И типологические трансформации языка обязаны своим происхождением изменениям общественно-хозяйственных условий. Т.н. индоевропейские языки также представляют собой особую именно типологическую трансформацию, происшедшую под влиянием социально-экономического фактора.
[184]
„Индо-европейские языки, говорит акад. Н. Я. Марр [85], составляют особую семью, но не расовую, а как порождение особой степени, более сложной, скрещения, вызванной переворотом в общественности, в зависимости от новых форм производства, связанных повидимому, с открытием металлов и широким их использованием в хозяйстве, может быть, и в сопутствии привходящих пермутаций физической среды; индо-европейская семья языков типологически есть создание новых хозяйственно-общественных условий, по материалам же, а пережиточно и по многим конструктивным частям, это дальнейшее состояние тех же яфетических языков, в Средиземноморьи — своих или местных, на определенной стадии их развития в общем новая по строю формация“.
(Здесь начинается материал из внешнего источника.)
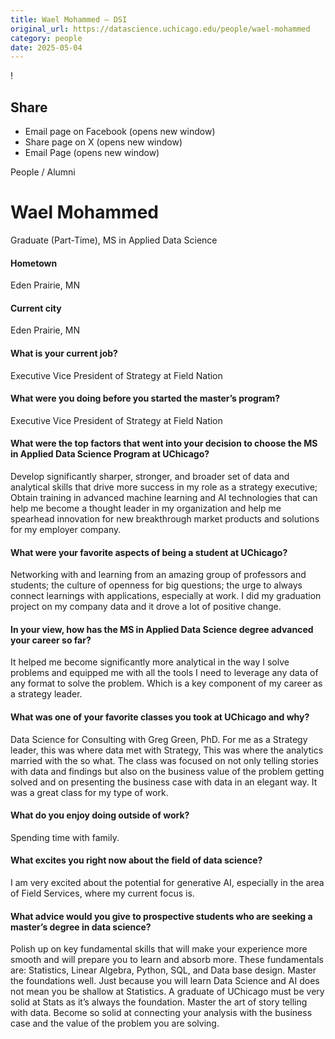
 ```yaml
---
title: Wael Mohammed – DSI
original_url: https://datascience.uchicago.edu/people/wael-mohammed
category: people
date: 2025-05-04
---
```


<!-- Table-like structure detected -->

!

## Share

* Email page on Facebook (opens new window)
* Share page on X (opens new window)
* Email Page (opens new window)

<!-- Table-like structure detected -->

People / Alumni

# Wael Mohammed

Graduate (Part-Time), MS in Applied Data Science

#### Hometown

Eden Prairie, MN

#### Current city

Eden Prairie, MN

#### What is your current job?

Executive Vice President of Strategy at Field Nation

#### What were you doing before you started the master’s program?

Executive Vice President of Strategy at Field Nation

#### What were the top factors that went into your decision to choose the MS in Applied Data Science Program at UChicago?

Develop significantly sharper, stronger, and broader set of data and analytical skills that drive more success in my role as a strategy executive; Obtain training in advanced machine learning and AI technologies that can help me become a thought leader in my organization and help me spearhead innovation for new breakthrough market products and solutions for my employer company.

#### What were your favorite aspects of being a student at UChicago?

Networking with and learning from an amazing group of professors and students; the culture of openness for big questions; the urge to always connect learnings with applications, especially at work. I did my graduation project on my company data and it drove a lot of positive change.

#### In your view, how has the MS in Applied Data Science degree advanced your career so far?

It helped me become significantly more analytical in the way I solve problems and equipped me with all the tools I need to leverage any data of any format to solve the problem. Which is a key component of my career as a strategy leader.

#### What was one of your favorite classes you took at UChicago and why?

Data Science for Consulting with Greg Green, PhD. For me as a Strategy leader, this was where data met with Strategy, This was where the analytics married with the so what. The class was focused on not only telling stories with data and findings but also on the business value of the problem getting solved and on presenting the business case with data in an elegant way. It was a great class for my type of work.

#### What do you enjoy doing outside of work?

Spending time with family.

#### What excites you right now about the field of data science?

I am very excited about the potential for generative AI, especially in the area of Field Services, where my current focus is.

#### What advice would you give to prospective students who are seeking a master’s degree in data science?

Polish up on key fundamental skills that will make your experience more smooth and will prepare you to learn and absorb more. These fundamentals are: Statistics, Linear Algebra, Python, SQL, and Data base design. Master the foundations well. Just because you will learn Data Science and AI does not mean you be shallow at Statistics. A graduate of UChicago must be very solid at Stats as it’s always the foundation. Master the art of story telling with data. Become so solid at connecting your analysis with the business case and the value of the problem you are solving.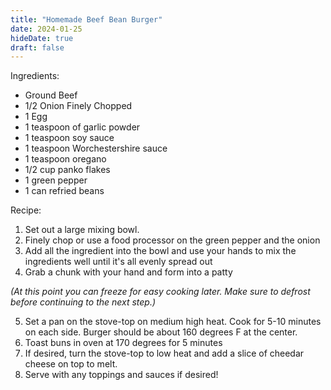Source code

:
 ```yaml
---
title: "Homemade Beef Bean Burger"
date: 2024-01-25
hideDate: true
draft: false
---
```


Ingredients:
- Ground Beef
- 1/2 Onion Finely Chopped
- 1 Egg
- 1 teaspoon of garlic powder
- 1 teaspoon soy sauce
- 1 teaspoon Worchestershire sauce
- 1 teaspoon oregano
- 1/2 cup panko flakes
- 1 green pepper
- 1 can refried beans

Recipe:
1. Set out a large mixing bowl.
2. Finely chop or use a food processor on the green pepper and the onion
3. Add all the ingredient into the bowl and use your hands to mix the ingredients well until it's all evenly spread out
4. Grab a chunk with your hand and form into a patty

*(At this point you can freeze for easy cooking later. Make sure to defrost before continuing to the next step.)*

5. Set a pan on the stove-top on medium high heat. Cook for 5-10 minutes on each side. Burger should be about 160 degrees F at the center.
6. Toast buns in oven at 170 degrees for 5 minutes
7. If desired, turn the stove-top to low heat and add a slice of cheedar cheese on top to melt.
8. Serve with any toppings and sauces if desired!
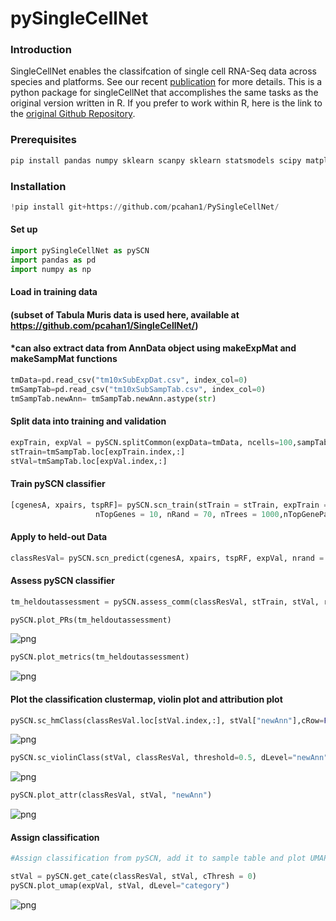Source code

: 
# pySingleCellNet

### Introduction 
SingleCellNet enables the classifcation of single cell RNA-Seq data across species and platforms. See our recent [publication](https://doi.org/10.1016/j.cels.2019.06.004) for more details. This is a python package for singleCellNet that accomplishes the same tasks as the original version written in R. If you prefer to work within R, here is the link to the [original Github Repository](https://github.com/pcahan1/SingleCellNet/).

### Prerequisites

```python
pip install pandas numpy sklearn scanpy sklearn statsmodels scipy matplotlib seaborn umap-learn
```

### Installation

```python
!pip install git+https://github.com/pcahan1/PySingleCellNet/
```

#### Set up

```python
import pySingleCellNet as pySCN
import pandas as pd
import numpy as np
```

#### Load in training data 
#### (subset of Tabula Muris data is used here, available at https://github.com/pcahan1/SingleCellNet/)
#### *can also extract data from AnnData object using makeExpMat and makeSampMat functions


```python
tmData=pd.read_csv("tm10xSubExpDat.csv", index_col=0)
tmSampTab=pd.read_csv("tm10xSubSampTab.csv", index_col=0)
tmSampTab.newAnn= tmSampTab.newAnn.astype(str)
```

#### Split data into training and validation

```python
expTrain, expVal = pySCN.splitCommon(expData=tmData, ncells=100,sampTab=tmSampTab, dLevel="newAnn")
stTrain=tmSampTab.loc[expTrain.index,:]
stVal=tmSampTab.loc[expVal.index,:]
```    

#### Train pySCN classifier

```python
[cgenesA, xpairs, tspRF]= pySCN.scn_train(stTrain = stTrain, expTrain = expTrain,
                   nTopGenes = 10, nRand = 70, nTrees = 1000,nTopGenePairs = 25, dLevel = "newAnn", stratify=True)
```

#### Apply to held-out Data

```python
classResVal= pySCN.scn_predict(cgenesA, xpairs, tspRF, expVal, nrand = 0)
```

#### Assess pySCN classifier

```python
tm_heldoutassessment = pySCN.assess_comm(classResVal, stTrain, stVal, resolution = 0.005, nRand = 0, dLevelSID = "cell", classTrain = "newAnn", classQuery = "newAnn")
```

```python
pySCN.plot_PRs(tm_heldoutassessment)
```
![png](md_img/output_17_0.png)


```python
pySCN.plot_metrics(tm_heldoutassessment)
```
![png](md_img/output_18_0.png)


#### Plot the classification clustermap, violin plot and attribution plot 

```python
pySCN.sc_hmClass(classResVal.loc[stVal.index,:], stVal["newAnn"],cRow=False,cCol=False)
```
![png](md_img/output_20_0.png)


```python
pySCN.sc_violinClass(stVal, classResVal, threshold=0.5, dLevel="newAnn", ncol=4 )
```
![png](md_img/output_21_0.png)


```python
pySCN.plot_attr(classResVal, stVal, "newAnn")
```
![png](md_img/output_22_0.png)


#### Assign classification

```python
#Assign classification from pySCN, add it to sample table and plot UMAP of validation data colored by classifcation category 

stVal = pySCN.get_cate(classResVal, stVal, cThresh = 0)
pySCN.plot_umap(expVal, stVal, dLevel="category")
```

![png](md_img/output_24_0.png)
Таким образом, происхождение и развитие языка, в понимании акад. Н. Я. Марра, находится в тесной связи не только с общественным строем человечества, но и экономическим базисом, на котором вырастает и складывается социальная структура.
Как ни спорны некоторые чисто лингвистические принципы яфетического языкознания, порою резко расходящиеся с твердо установившимися в науке о языке взглядами, теория акад. Н. Я. Марра приобретает особую ценность своим марксистским освещением эволюции языка и языковых явлений.
Таковы основные пути лингвистической научной мысли за недавно истекшую первую четверть двадцатого века.
VI.
Наш обзор, конечно, далеко не полный, все же достатoчен для того, чтобы показать состояние современной лингвистики. Какую же картину мы видим пред собой?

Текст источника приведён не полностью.